China and the Liberal International Order (1978-2018)
Date: Thursday, 13 July 2023
Time: 16:00-17:00
Venue: AM102, Alan MacDiarmid Bldg VUW (map to the venue)
Register: ChinaCentre@vuw.ac.nz
Abstract
China's Reform and Opening (Gaikai) in the past 40 years was effected to integrate China into the Liberal International Order. The LIO's expansion in post-Cold War East Asia was also to incorporate China into the underlying power and authority structures of the LIO. This mutual engagement though did not in the end bring China and the LIO into a full integration or incorporation as in the case with Japan.
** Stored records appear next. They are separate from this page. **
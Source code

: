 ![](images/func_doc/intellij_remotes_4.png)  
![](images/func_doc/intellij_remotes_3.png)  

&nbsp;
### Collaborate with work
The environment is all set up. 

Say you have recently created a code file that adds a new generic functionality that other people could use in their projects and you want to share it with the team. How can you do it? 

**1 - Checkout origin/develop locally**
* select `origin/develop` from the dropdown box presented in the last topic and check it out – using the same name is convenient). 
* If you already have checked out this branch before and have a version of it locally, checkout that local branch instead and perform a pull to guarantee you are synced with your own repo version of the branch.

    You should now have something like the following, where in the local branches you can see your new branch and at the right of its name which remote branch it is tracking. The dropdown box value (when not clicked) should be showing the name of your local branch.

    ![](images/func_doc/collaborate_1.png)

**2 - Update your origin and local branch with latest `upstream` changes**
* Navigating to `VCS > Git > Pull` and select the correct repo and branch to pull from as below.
This seminar discusses the structural, institutional, and normative dynamics that drove the rise and fall of the mutual engagement and argues that it is inadequate to understand international relations in East Asia as merely the effects of US-China rivalry, as their actions and interactions are driven by more complicated power structures, institutional arrangements and normative values effective on influential states in East Asia.
About the Speaker
Xiaoming Huang is Professor of International Relations at Victoria University of Wellington. Dr Huang teaches and researches on East Asian politics, political economy, and international relations at VUW since 1997. His latest publications are Political Order in Modern East Asian States (Routledge 2022) and International Relations of East Asia (McMillan 2019). He is currently working on a manuscript-length project on China's evolving relations with the liberal international order. Professor Huang is also the founding director of the New Zealand Contemporary China Research Centre.